Work item: Once the images are set aside, write out the rest of the records exactly.
• • • • • • •
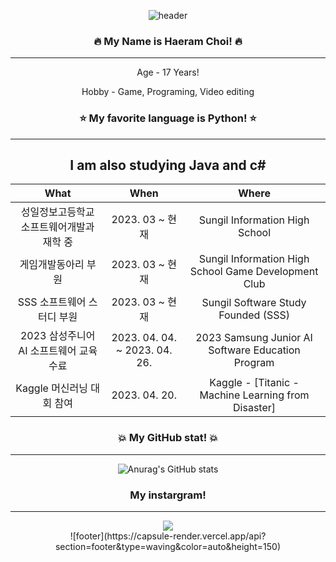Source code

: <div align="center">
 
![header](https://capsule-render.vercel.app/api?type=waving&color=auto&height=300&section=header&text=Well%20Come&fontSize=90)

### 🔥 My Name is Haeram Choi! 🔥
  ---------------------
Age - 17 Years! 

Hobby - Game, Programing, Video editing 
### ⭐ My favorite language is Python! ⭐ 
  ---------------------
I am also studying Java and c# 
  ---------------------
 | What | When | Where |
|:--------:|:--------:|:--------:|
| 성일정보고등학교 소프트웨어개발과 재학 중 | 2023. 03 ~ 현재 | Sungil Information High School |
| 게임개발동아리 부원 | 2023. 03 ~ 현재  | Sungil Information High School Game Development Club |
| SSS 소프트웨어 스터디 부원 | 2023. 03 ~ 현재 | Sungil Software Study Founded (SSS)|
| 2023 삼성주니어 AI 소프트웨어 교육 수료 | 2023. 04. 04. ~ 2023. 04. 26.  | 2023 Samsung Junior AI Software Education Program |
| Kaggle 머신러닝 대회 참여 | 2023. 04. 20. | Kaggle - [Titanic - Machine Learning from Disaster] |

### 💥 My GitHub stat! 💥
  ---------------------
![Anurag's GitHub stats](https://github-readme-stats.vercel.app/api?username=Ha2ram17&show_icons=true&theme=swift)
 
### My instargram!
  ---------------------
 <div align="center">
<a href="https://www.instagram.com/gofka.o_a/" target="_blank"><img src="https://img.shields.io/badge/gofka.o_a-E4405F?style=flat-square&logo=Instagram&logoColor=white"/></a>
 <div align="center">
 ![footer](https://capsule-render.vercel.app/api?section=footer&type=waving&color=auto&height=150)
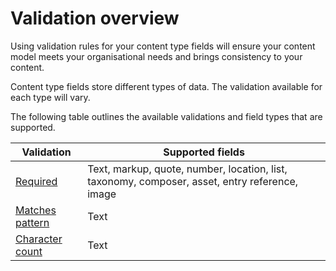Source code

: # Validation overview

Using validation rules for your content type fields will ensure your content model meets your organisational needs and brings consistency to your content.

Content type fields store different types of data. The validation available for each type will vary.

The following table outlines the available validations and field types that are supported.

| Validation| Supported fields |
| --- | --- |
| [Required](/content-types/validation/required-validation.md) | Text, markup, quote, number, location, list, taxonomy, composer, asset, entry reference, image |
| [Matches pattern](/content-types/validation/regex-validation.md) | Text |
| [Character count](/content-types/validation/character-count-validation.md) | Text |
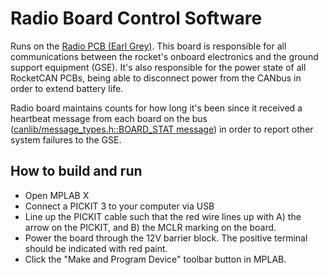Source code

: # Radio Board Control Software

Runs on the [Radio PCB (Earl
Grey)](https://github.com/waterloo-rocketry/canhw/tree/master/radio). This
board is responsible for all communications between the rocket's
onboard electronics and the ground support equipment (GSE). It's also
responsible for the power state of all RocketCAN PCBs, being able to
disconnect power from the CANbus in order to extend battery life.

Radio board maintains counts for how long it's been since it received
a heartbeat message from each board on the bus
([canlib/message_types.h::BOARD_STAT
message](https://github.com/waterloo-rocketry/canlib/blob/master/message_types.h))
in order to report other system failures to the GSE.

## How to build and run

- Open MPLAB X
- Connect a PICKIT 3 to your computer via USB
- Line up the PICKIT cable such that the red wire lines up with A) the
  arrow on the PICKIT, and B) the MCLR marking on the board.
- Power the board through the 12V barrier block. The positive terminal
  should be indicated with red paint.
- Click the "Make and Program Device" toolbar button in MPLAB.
• • • • • • •
Completed task:
Source code

: <div align="center">
 
![header](https://capsule-render.vercel.app/api?type=waving&color=auto&height=300&section=header&text=Well%20Come&fontSize=90)

### 🔥 My Name is Haeram Choi! 🔥
  ---------------------
Age - 17 Years! 

Hobby - Game, Programing, Video editing 
### ⭐ My favorite language is Python! ⭐ 
  ---------------------
I am also studying Java and c# 
  ---------------------
 | What | When | Where |
|:--------:|:--------:|:--------:|
| 성일정보고등학교 소프트웨어개발과 재학 중 | 2023. 03 ~ 현재 | Sungil Information High School |
| 게임개발동아리 부원 | 2023. 03 ~ 현재  | Sungil Information High School Game Development Club |
| SSS 소프트웨어 스터디 부원 | 2023. 03 ~ 현재 | Sungil Software Study Founded (SSS)|
| 2023 삼성주니어 AI 소프트웨어 교육 수료 | 2023. 04. 04. ~ 2023. 04. 26.  | 2023 Samsung Junior AI Software Education Program |
| Kaggle 머신러닝 대회 참여 | 2023. 04. 20. | Kaggle - [Titanic - Machine Learning from Disaster] |

### 💥 My GitHub stat! 💥
  ---------------------
![Anurag's GitHub stats](https://github-readme-stats.vercel.app/api?username=Ha2ram17&show_icons=true&theme=swift)
 
### My instargram!
  ---------------------
 <div align="center">
<a href="https://www.instagram.com/gofka.o_a/" target="_blank"><img src="https://img.shields.io/badge/gofka.o_a-E4405F?style=flat-square&logo=Instagram&logoColor=white"/></a>
 <div align="center">
 ![footer](https://capsule-render.vercel.app/api?section=footer&type=waving&color=auto&height=150)
Source code

: # Validation overview

Using validation rules for your content type fields will ensure your content model meets your organisational needs and brings consistency to your content.

Content type fields store different types of data. The validation available for each type will vary.

The following table outlines the available validations and field types that are supported.

| Validation| Supported fields |
| --- | --- |
| [Required](/content-types/validation/required-validation.md) | Text, markup, quote, number, location, list, taxonomy, composer, asset, entry reference, image |
| [Matches pattern](/content-types/validation/regex-validation.md) | Text |
| [Character count](/content-types/validation/character-count-validation.md) | Text |
Source code

: # Radio Board Control Software

Runs on the [Radio PCB (Earl
Grey)](https://github.com/waterloo-rocketry/canhw/tree/master/radio). This
board is responsible for all communications between the rocket's
onboard electronics and the ground support equipment (GSE). It's also
responsible for the power state of all RocketCAN PCBs, being able to
disconnect power from the CANbus in order to extend battery life.

Radio board maintains counts for how long it's been since it received
a heartbeat message from each board on the bus
([canlib/message_types.h::BOARD_STAT
message](https://github.com/waterloo-rocketry/canlib/blob/master/message_types.h))
in order to report other system failures to the GSE.

## How to build and run

- Open MPLAB X
- Connect a PICKIT 3 to your computer via USB
- Line up the PICKIT cable such that the red wire lines up with A) the
  arrow on the PICKIT, and B) the MCLR marking on the board.
- Power the board through the 12V barrier block. The positive terminal
  should be indicated with red paint.
- Click the "Make and Program Device" toolbar button in MPLAB.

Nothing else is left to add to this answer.